Şimdi sahneyi değiştirin. Cüneyt Çakır’ın yerine diğer hakemleri koyun ve penaltıların takdiri devam kararı olsaydı...Bakın bakalım maçın durumuna. Aslında seyircisiz maçta zorlanmış gibi görünen Fenerbahçe tüm maç çok ağır bir baskı kurdu. Golün olmaması veya gecikmesi biraz telaştan, biraz beceriksizlikten, biraz da şanssızlıktan oldu. Gençlerbirliği iyi pas yapıp, iyi kapandı. Ama ataklarda pek görünemedi. Stancu etkisizdi, Jimmy Durmaz beklenen parlamalarını yapamadı.

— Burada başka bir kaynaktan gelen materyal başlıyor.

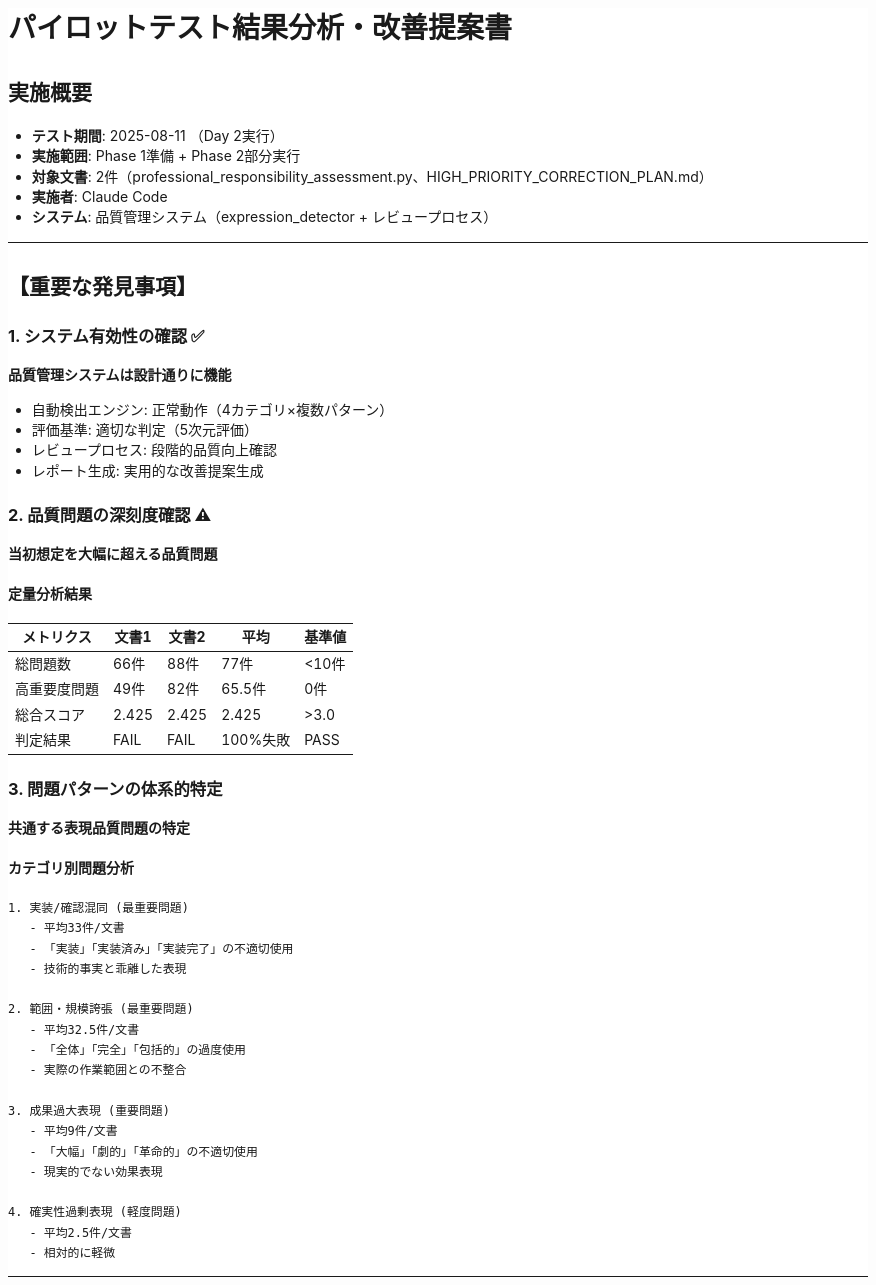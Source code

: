 # パイロットテスト結果分析・改善提案書

## 実施概要
- **テスト期間**: 2025-08-11 （Day 2実行）
- **実施範囲**: Phase 1準備 + Phase 2部分実行
- **対象文書**: 2件（professional_responsibility_assessment.py、HIGH_PRIORITY_CORRECTION_PLAN.md）
- **実施者**: Claude Code
- **システム**: 品質管理システム（expression_detector + レビュープロセス）

---

## 【重要な発見事項】

### 1. システム有効性の確認 ✅
**品質管理システムは設計通りに機能**
- 自動検出エンジン: 正常動作（4カテゴリ×複数パターン）
- 評価基準: 適切な判定（5次元評価）
- レビュープロセス: 段階的品質向上確認
- レポート生成: 実用的な改善提案生成

### 2. 品質問題の深刻度確認 ⚠️
**当初想定を大幅に超える品質問題**

#### 定量分析結果
| メトリクス | 文書1 | 文書2 | 平均 | 基準値 |
|-----------|-------|-------|------|--------|
| 総問題数 | 66件 | 88件 | 77件 | <10件 |
| 高重要度問題 | 49件 | 82件 | 65.5件 | 0件 |
| 総合スコア | 2.425 | 2.425 | 2.425 | >3.0 |
| 判定結果 | FAIL | FAIL | 100%失敗 | PASS |

### 3. 問題パターンの体系的特定
**共通する表現品質問題の特定**

#### カテゴリ別問題分析
```
1. 実装/確認混同 (最重要問題)
   - 平均33件/文書
   - 「実装」「実装済み」「実装完了」の不適切使用
   - 技術的事実と乖離した表現
   
2. 範囲・規模誇張 (最重要問題)
   - 平均32.5件/文書
   - 「全体」「完全」「包括的」の過度使用
   - 実際の作業範囲との不整合

3. 成果過大表現 (重要問題)
   - 平均9件/文書
   - 「大幅」「劇的」「革命的」の不適切使用
   - 現実的でない効果表現

4. 確実性過剰表現 (軽度問題)
   - 平均2.5件/文書
   - 相対的に軽微
```

---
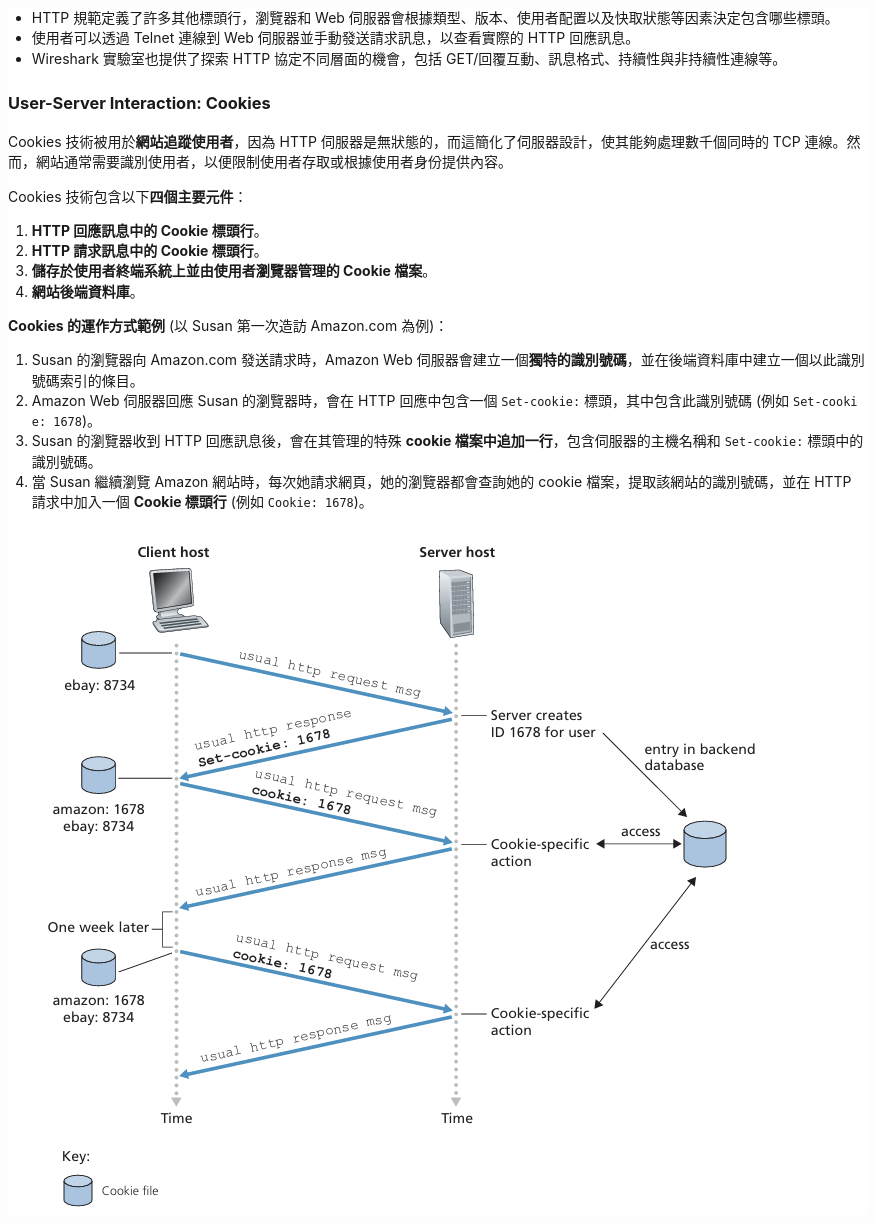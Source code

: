 *   HTTP 規範定義了許多其他標頭行，瀏覽器和 Web 伺服器會根據類型、版本、使用者配置以及快取狀態等因素決定包含哪些標頭。
*   使用者可以透過 Telnet 連線到 Web 伺服器並手動發送請求訊息，以查看實際的 HTTP 回應訊息。
*   Wireshark 實驗室也提供了探索 HTTP 協定不同層面的機會，包括 GET/回覆互動、訊息格式、持續性與非持續性連線等。

###  User-Server Interaction: Cookies

Cookies 技術被用於**網站追蹤使用者**，因為 HTTP 伺服器是無狀態的，而這簡化了伺服器設計，使其能夠處理數千個同時的 TCP 連線。然而，網站通常需要識別使用者，以便限制使用者存取或根據使用者身份提供內容。

Cookies 技術包含以下**四個主要元件**：
1.  **HTTP 回應訊息中的 Cookie 標頭行**。
2.  **HTTP 請求訊息中的 Cookie 標頭行**。
3.  **儲存於使用者終端系統上並由使用者瀏覽器管理的 Cookie 檔案**。
4.  **網站後端資料庫**。

**Cookies 的運作方式範例** (以 Susan 第一次造訪 Amazon.com 為例)：
1.  Susan 的瀏覽器向 Amazon.com 發送請求時，Amazon Web 伺服器會建立一個**獨特的識別號碼**，並在後端資料庫中建立一個以此識別號碼索引的條目。
2.  Amazon Web 伺服器回應 Susan 的瀏覽器時，會在 HTTP 回應中包含一個 `Set-cookie:` 標頭，其中包含此識別號碼 (例如 `Set-cookie: 1678`)。
3.  Susan 的瀏覽器收到 HTTP 回應訊息後，會在其管理的特殊 **cookie 檔案中追加一行**，包含伺服器的主機名稱和 `Set-cookie:` 標頭中的識別號碼。
4.  當 Susan 繼續瀏覽 Amazon 網站時，每次她請求網頁，她的瀏覽器都會查詢她的 cookie 檔案，提取該網站的識別號碼，並在 HTTP 請求中加入一個 **Cookie 標頭行** (例如 `Cookie: 1678`)。

![alt text](images/2.10.png)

Fenerbahçe haftalar sonra istediğine yakın bir kadro ile sahaya çıktı. Emenike ve Sow ikilisi forvetlerdi. Musa Sow beklenen etkinlikte olmamasına karşın, varlığı bile rakip için korkutucuydu. Orta alandaki Emre, Mehmet Topal, Alper üçlüsü, sağ taraftaki Kuyt ile birlikte atakları son haftalara göre daha iyi yönlendirdiler. Soldan Caner, sağdan Gökhan Gönül oyunu adeta altılı forvete çevirdiler. Formasına yeniden kavuşan Egemen’i, Bekir iyi destekledi. Özellikle kafa toplarında Ankara ekibine hiç vurdurmadılar.
Maçın gidişini şöyle anlatayım. Düşünün ki bir ara ev sahibi Fenerbahçe 11 korner atarken, Gençlerbirliği ilk kornerini 80. dakikadan sonra kazandı. Penaltı gollerinin rahatlattığı sarı lacivertlilerde ilerleyen dakikalarda Salih ve Meireles de oyuna girince pas ve atak yüzdesi iyice arttı. Adeta tek kale bir maç olmaya başladı. Oyunun ilginç yanı, 2 farkı bulmasına karşın oyunu yavaşlatıp farkı tutmak değil, artırmak isteği vardı.